Research Article
Serum NT-proBNP Levels Are Not Related to Vitamin D Status in Young Patients with Congenital Heart Defects
E. Passeri, R. Rigolini, E. Costa, C. Verdelli, C. Arcidiacono, M. Carminati, S. Corbetta
Published:
DOI:
10.1155/2016/3970284
License:
Copyright © 2016 E. Passeri et al.2016This is an open access article distributed under the Creative Commons Attribution License, which permits unrestricted use, distribution, and reproduction in any medium, provided the original work is properly cited.
Abstract
Context.

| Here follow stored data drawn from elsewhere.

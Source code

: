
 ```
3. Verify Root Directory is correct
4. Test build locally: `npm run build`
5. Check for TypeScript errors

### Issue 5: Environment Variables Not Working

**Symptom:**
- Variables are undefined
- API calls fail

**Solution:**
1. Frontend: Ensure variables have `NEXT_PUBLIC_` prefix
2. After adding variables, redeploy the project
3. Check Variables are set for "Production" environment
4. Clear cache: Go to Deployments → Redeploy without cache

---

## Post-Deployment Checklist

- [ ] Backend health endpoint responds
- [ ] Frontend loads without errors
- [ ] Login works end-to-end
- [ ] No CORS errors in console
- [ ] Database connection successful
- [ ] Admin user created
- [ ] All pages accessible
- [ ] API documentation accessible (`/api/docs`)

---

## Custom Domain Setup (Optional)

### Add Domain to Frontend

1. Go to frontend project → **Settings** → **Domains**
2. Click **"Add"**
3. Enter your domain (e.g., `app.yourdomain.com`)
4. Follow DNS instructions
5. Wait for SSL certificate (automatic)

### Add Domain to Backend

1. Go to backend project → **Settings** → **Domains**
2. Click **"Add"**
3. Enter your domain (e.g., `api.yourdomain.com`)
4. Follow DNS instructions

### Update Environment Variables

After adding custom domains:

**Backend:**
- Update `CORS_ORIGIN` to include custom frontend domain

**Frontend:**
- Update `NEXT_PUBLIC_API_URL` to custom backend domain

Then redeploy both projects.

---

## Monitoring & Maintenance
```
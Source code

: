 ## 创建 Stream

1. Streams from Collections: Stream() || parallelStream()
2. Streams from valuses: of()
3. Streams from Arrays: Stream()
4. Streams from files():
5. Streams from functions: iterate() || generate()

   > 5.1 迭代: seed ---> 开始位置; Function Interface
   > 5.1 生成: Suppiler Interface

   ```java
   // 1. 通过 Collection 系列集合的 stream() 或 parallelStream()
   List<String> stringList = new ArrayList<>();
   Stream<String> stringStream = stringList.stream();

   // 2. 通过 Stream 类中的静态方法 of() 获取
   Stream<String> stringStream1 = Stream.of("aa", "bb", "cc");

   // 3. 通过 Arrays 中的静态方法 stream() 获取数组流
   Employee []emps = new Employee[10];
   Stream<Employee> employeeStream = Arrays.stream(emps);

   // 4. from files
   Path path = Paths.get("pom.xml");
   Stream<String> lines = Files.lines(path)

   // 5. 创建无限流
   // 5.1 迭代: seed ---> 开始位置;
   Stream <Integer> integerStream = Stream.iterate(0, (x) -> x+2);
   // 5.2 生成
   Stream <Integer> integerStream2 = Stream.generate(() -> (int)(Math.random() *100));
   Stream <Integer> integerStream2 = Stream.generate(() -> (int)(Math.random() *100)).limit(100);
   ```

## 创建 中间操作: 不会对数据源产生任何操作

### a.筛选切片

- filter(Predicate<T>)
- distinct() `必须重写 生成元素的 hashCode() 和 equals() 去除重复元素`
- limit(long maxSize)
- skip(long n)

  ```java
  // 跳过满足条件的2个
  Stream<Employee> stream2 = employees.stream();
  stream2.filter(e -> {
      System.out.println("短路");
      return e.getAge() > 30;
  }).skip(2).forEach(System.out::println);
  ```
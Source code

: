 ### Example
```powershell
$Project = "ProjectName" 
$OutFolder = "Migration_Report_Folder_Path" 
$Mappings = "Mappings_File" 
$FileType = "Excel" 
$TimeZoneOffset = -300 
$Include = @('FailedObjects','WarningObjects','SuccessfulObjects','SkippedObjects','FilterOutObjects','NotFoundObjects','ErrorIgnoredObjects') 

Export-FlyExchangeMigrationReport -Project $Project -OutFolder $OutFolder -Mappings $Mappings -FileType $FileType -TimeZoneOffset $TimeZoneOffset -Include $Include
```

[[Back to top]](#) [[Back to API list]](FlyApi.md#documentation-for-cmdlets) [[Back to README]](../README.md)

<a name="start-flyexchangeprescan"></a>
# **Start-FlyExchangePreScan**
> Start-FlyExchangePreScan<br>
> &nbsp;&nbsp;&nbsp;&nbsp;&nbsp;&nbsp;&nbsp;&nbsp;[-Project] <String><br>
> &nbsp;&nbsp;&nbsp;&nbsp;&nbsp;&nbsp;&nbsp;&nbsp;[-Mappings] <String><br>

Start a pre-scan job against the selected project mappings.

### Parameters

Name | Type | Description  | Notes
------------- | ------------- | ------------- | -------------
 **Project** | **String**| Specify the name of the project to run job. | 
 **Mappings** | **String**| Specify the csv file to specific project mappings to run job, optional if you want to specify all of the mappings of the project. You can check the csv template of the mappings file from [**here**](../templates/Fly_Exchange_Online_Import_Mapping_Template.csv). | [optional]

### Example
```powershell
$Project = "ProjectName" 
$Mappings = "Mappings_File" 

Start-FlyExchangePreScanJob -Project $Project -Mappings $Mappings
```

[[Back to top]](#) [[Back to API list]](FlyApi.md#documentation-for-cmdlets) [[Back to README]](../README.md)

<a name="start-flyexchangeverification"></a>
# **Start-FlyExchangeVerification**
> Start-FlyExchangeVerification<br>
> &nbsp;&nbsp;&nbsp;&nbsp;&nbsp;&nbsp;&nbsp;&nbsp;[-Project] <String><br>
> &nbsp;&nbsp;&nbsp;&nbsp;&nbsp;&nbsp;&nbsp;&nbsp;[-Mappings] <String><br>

Hypovitaminosis D frequently occurs in early life and increases with age. Vitamin D has been suggested to influence cardiac performance and N-terminal-pro-type B natriuretic peptide (NT-proBNP) release in adults with heart failure. Objectives. To assess the vitamin D status and the impact of hypovitaminosis D on circulating NT-proBNP levels in young patients with congenital heart defects (CHD). Design and Patients. This cross-sectional study included the assessment of serum 25-hydroxyvitamin D (25OHD), parathyroid function markers, and NT-proBNP levels in a series of 230 young in-patients (117 females, 113 males; 6.4 (4.0–9.1) years (median, interquartile range)) with CHD. Results. Serum 25OHD levels <20 ng/mL were detected in 55.3% of patients. Optimal 25OHD levels (>30 ng/mL) occurred in 25% of patients. Serum 25OHD levels inversely correlated with age (r = −0.169, P = 0.013) and height standard deviation score (r = −0.269, P = 0.001). After correction for age, 25OHD negatively correlated with serum PTH levels (β = −0.200, P = 0.002). PTH levels above the upper quartile (44 pg/mL) occurred in 32% of hypovitaminosis D patients. Serum NT-proBNP levels were not correlated with 25OHD and PTH levels. Conclusions. Half of the young CHD patients were diagnosed with 25OHD deficiency and a third of hypovitaminosis D patients experienced hyperparathyroidism. Nonetheless, serum NT-proBNP levels were not associated with hypovitaminosis D as well as hyperparathyroidism.